Disability Rights Iowa says it remains “very concerned” about leadership at a troubled state-run home for people with disabilities, noting that state officials have ignored past complaints about resident deaths and inadequate medical care.
Last week, the U.S. Department of Justice wrapped up a yearlong investigation of the Glenwood Resource Center, which is home to roughly 185 profoundly disabled Iowans.
The investigation found that the home’s former superintendent, Jerry Rea, had launched an effort to conduct unauthorized and potentially dangerous experiments on residents of the home before he was fired in late 2019.
Some of the experiments involved sexual-arousal studies and some were based on questionable medical treatment for residents with pneumonia. In its report, the DOJ was highly critical of the Iowa Department of Human Services, which runs the western Iowa home, and suggested the agency’s “deliberate indifference” to concerns raised by others had contributed to residents’ deaths.
Disability Rights Iowa, a congressionally chartered organization that advocates for Iowans with disabilities, said this week that the state agency had “ignored” its complaints and recommendations regarding a spike in the number of deaths at Glenwood between 2017 and 2019 — an assertion the DOJ agrees with in its new report.
In that report, the DOJ says Disability Rights Iowa’s investigation into deaths at Glenwood “repeatedly found that Glenwood’s management of acute care needs was an area of concern in need of improvement.” The report says that in May 2019, Disability Rights Iowa recommended Glenwood take the “significant and drastic step” of conducting a thorough, root-cause analysis into delays involving hospital transfers. Then, 12 months ago, Disability Rights Iowa specifically called on Glenwood’s administration to examine the decision-making process of sending residents to the hospital.
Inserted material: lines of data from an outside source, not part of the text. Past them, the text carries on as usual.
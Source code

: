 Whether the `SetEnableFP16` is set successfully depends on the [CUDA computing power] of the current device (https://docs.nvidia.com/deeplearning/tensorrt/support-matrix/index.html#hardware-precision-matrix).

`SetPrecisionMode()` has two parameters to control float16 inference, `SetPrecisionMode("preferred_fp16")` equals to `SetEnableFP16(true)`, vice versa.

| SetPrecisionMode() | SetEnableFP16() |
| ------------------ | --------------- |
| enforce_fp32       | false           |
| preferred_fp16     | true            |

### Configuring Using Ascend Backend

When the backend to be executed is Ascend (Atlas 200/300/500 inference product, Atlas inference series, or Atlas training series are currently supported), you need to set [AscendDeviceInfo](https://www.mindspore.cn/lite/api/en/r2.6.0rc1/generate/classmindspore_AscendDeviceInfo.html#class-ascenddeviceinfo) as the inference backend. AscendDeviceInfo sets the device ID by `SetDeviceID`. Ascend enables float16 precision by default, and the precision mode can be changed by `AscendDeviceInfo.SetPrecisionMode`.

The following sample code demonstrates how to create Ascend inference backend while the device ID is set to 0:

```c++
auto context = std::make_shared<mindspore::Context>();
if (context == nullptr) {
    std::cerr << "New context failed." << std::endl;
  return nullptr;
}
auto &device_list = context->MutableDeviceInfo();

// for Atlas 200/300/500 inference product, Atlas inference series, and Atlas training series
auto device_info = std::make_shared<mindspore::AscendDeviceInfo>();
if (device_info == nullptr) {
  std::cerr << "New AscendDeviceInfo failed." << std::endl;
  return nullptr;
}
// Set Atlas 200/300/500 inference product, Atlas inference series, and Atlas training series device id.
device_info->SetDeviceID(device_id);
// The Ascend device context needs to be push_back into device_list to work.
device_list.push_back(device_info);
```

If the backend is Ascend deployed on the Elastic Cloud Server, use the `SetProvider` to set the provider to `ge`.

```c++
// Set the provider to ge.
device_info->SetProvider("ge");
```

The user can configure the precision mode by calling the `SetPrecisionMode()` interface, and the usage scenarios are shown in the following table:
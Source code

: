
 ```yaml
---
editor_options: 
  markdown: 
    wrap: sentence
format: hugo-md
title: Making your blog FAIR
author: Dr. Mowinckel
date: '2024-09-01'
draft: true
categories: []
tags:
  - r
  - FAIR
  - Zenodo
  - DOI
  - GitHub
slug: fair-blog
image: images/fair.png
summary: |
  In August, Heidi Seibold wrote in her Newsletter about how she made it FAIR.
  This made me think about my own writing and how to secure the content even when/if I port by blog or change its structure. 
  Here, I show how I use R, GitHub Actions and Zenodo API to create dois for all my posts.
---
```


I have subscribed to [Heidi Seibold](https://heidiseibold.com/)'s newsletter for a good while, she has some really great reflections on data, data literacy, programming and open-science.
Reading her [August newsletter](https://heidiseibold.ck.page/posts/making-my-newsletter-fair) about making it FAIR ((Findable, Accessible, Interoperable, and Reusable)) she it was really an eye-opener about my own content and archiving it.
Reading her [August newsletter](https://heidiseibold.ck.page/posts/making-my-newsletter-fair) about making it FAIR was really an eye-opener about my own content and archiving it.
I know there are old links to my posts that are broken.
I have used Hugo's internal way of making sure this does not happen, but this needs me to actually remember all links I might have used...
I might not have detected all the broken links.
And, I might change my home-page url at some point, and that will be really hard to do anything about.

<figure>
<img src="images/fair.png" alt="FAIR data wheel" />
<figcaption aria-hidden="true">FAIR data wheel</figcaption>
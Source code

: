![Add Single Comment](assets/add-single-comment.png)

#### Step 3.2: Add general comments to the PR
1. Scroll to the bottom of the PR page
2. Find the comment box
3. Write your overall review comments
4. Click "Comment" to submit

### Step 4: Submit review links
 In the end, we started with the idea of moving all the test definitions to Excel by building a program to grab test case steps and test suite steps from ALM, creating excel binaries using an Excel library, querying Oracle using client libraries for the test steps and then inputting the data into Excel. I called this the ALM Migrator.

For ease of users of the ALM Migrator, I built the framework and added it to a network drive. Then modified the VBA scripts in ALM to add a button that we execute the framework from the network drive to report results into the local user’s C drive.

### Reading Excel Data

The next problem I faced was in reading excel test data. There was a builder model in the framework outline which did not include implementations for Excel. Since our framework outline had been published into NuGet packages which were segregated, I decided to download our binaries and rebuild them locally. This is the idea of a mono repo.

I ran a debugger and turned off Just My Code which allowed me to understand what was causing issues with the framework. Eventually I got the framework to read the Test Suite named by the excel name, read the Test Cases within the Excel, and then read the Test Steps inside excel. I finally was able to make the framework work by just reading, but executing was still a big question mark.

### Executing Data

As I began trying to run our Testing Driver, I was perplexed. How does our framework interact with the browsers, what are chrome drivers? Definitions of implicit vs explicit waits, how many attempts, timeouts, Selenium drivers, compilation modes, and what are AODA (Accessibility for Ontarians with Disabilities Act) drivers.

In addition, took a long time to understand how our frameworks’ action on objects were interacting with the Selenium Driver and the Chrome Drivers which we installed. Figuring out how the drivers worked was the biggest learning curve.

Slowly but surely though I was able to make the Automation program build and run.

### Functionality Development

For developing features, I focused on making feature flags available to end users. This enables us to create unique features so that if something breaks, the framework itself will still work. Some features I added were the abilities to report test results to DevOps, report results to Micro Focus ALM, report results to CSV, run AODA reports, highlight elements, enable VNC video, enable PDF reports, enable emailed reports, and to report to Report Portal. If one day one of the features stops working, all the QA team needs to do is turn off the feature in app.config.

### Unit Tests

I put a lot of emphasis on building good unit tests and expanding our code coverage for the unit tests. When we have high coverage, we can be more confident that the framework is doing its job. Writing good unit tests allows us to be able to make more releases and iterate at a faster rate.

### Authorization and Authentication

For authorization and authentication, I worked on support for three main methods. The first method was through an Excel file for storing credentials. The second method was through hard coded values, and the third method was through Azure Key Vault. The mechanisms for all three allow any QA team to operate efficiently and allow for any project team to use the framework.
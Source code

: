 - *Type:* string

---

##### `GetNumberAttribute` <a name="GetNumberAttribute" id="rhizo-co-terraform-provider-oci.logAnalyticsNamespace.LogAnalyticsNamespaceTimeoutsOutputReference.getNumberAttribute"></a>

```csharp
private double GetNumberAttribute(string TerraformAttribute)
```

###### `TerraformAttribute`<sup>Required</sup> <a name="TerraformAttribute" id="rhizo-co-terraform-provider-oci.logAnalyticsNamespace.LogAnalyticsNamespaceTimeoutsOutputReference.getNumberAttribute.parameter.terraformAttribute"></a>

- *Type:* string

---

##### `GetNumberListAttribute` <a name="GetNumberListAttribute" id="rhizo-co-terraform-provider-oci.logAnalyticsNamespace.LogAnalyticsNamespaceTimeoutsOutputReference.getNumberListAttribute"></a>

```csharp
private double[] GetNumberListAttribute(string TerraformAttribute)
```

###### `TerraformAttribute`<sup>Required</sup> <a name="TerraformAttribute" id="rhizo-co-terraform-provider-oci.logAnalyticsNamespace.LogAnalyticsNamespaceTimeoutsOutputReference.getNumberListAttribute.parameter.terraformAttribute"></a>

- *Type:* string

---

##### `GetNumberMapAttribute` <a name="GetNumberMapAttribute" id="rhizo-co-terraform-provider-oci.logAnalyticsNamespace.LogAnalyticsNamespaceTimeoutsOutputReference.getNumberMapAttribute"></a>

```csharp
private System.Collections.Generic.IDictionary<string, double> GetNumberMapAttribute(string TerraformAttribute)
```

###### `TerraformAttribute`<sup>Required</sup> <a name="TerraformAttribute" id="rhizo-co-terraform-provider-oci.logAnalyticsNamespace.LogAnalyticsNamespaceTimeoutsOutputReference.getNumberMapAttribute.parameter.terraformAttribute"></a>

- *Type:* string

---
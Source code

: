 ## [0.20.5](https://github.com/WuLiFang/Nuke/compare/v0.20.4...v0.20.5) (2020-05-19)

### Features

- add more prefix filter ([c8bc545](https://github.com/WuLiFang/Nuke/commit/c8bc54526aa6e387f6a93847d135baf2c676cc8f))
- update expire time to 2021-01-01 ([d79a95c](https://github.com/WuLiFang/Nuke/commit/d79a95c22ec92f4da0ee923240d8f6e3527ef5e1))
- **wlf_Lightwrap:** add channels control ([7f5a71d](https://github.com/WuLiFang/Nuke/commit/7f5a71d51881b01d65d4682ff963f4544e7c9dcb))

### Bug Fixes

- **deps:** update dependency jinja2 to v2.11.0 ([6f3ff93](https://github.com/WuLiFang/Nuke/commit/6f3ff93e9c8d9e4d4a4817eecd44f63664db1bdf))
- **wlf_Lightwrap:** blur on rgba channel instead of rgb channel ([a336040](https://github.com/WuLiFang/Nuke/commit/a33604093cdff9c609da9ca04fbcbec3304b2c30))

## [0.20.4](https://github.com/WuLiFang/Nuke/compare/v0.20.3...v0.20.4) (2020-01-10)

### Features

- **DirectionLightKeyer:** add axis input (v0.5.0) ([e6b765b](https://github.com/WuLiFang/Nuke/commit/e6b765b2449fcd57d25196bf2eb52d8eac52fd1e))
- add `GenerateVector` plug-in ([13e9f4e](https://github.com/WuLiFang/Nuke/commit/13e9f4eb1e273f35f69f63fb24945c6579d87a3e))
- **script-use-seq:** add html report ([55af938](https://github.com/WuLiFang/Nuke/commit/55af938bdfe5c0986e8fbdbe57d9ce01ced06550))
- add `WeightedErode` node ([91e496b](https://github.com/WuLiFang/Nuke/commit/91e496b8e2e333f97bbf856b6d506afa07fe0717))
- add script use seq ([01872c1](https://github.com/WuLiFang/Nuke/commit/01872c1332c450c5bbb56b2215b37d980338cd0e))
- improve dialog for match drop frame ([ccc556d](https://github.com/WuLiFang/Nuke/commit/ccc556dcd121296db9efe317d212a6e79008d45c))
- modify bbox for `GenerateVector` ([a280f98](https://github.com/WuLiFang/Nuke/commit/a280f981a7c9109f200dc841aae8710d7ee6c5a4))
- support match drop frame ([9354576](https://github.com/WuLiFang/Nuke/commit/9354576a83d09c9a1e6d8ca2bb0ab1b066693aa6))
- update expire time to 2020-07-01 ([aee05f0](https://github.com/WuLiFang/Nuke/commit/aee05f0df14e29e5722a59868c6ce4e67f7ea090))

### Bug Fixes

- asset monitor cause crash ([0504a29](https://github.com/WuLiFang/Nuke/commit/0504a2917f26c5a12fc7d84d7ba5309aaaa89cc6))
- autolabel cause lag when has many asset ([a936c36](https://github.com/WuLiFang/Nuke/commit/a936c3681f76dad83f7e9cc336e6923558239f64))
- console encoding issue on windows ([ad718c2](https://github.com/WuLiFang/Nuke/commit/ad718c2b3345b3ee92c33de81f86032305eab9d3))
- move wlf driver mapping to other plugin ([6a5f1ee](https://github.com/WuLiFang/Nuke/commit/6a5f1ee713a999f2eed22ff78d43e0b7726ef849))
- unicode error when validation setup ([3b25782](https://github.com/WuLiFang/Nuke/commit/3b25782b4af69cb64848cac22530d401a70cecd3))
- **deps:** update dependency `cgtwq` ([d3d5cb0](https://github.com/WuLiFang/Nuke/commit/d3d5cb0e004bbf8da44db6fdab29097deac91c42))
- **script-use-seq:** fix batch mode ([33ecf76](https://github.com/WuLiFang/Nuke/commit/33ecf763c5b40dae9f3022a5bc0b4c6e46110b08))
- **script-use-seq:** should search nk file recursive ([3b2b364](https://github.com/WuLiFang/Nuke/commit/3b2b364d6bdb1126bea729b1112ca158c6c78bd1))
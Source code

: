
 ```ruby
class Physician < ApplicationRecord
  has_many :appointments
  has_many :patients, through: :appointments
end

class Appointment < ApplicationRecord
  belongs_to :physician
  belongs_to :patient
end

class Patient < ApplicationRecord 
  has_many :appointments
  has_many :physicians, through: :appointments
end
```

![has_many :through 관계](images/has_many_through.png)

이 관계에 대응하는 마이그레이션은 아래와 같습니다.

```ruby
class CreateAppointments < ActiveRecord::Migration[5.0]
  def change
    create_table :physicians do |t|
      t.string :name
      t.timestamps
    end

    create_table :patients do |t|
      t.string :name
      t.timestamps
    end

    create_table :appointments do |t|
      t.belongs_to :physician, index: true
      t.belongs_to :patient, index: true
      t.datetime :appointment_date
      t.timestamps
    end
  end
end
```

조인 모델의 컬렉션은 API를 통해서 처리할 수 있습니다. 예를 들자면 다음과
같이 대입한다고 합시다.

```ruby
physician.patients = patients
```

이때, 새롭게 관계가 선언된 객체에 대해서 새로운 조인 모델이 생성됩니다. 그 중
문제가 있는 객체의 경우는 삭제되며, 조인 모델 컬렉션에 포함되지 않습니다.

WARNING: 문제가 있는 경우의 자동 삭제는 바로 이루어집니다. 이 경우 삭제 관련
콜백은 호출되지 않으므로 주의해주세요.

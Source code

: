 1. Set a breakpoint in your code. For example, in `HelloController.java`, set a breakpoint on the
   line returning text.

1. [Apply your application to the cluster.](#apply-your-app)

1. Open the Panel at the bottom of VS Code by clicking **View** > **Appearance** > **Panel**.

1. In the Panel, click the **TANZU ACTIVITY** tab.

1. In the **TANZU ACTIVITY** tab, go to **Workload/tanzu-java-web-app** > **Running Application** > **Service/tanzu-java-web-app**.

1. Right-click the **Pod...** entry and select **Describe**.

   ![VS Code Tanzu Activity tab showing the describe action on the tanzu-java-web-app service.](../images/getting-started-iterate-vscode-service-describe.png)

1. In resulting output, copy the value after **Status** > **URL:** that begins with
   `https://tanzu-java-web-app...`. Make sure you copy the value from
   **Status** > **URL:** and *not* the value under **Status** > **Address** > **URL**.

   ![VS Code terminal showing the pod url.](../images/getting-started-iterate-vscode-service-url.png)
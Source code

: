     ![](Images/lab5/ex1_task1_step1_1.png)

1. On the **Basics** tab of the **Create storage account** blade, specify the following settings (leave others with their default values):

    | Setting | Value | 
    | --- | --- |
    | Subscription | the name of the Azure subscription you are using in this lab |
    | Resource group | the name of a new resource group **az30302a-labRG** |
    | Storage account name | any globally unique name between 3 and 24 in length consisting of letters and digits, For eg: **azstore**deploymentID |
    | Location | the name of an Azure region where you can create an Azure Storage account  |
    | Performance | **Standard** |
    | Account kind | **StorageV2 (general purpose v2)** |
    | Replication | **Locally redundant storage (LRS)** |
Those recommendations “were largely ignored,” the DOJ report says — even though, by that time, federal investigators were on the Glenwood campus.
Jane Hudson, executive director of Disability Rights Iowa, says her organization is also “very concerned” that Marsha Edgington-Bott is now the superintendent at both Glenwood and its central-Iowa sister facility, the Woodward Resource Center. The two facilities are 150 miles apart and serve a somewhat different mix of clients.
Hudson said while Edgington-Bott “is knowledgeable and experienced, it seems like it would be impossible for her to provide adequate supervision of facilities” which are so far apart.
“Hopefully, experienced deputy directors are also being hired to be on site at both facilities full time,” Hudson said.
The Department of Justice says it is continuing to investigate whether Glenwood residents, who are essentially institutionalized, are receiving services in the most community-integrated setting that’s appropriate, as required by the Americans with Disabilities Act. In June, Department of Human Services announced a new plan for improving community integration of the residents, calling it Building the Community 2020. That plan, according to DHS Director Kelly Garcia, is intended to help residents of the two resource centers “live healthy, safe, successful lives in the home and community of their choice.”
Hudson said DHS division administrator Marissa Eyanson discussed progress on that initiative at a recent meeting of the Iowa Developmental Disabilities Council, but provided few specifics. Eyerson “acknowledged that timelines had not been met,” Hudson said, particularly in respect to updating the assessments of the residents’ needs.
“The same problems at Glenwood have existed for years, despite numerous investigations and expert reports,” Hudson said. “These problems can never be resolved to the extent required because the location of Glenwood in an isolated geographic area makes it very difficult for the state to provide sufficient oversight and to hire well-trained medical, behavioral health and care staff to meet the residents’ needs.”
Hudson said the state agency should consider temporarily consolidating Woodward and Glenwood into a single location that has better access to skilled medical and behavioral health experts, with the goal of transitioning all residents from institutional care to home- and community-based services.
While other states have been moving in that direction for years, Iowa has struggled, largely because the state lacks a comprehensive network of community-based options for people with serious intellectual disabilities. The state’s Building the One Community plan indicates it will be five years before the process of transition and community integration are “infused and engrained into the operation” of the two resource centers.
Disability Rights Iowa is part of a national network of protection and advocacy groups established by Congress in the 1970s. It is tasked by Congress with responding to the abuse and neglect of people with disabilities who live in institutional settings.